◆ TRY IT
Report every line of the records beneath this task that holds the string "codeforces".

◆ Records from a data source
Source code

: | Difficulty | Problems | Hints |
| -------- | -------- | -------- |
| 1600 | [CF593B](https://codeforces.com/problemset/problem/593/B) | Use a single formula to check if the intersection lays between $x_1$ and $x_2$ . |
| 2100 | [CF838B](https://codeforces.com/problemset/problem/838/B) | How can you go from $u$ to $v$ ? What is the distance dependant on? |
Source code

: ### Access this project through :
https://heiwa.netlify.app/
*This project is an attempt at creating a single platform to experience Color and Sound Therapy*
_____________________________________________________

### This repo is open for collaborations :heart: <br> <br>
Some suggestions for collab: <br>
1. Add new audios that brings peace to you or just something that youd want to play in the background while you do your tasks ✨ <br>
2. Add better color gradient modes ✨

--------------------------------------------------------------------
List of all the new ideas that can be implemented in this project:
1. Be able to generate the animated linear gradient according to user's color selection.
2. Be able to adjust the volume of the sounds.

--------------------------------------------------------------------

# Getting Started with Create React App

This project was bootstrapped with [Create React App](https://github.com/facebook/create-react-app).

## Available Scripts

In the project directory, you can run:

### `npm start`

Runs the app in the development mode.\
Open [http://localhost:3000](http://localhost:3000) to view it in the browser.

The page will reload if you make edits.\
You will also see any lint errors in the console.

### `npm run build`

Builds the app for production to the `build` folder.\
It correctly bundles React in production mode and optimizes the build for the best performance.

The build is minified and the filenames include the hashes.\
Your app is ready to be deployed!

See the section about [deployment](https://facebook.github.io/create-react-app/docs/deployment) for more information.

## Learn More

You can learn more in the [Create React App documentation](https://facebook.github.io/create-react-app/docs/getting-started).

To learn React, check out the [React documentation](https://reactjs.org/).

◆ RESULT BELOW
| 1600 | [CF593B](https://codeforces.com/problemset/problem/593/B) | Use a single formula to check if the intersection lays between $x_1$ and $x_2$ . |
| 2100 | [CF838B](https://codeforces.com/problemset/problem/838/B) | How can you go from $u$ to $v$ ? What is the distance dependant on? |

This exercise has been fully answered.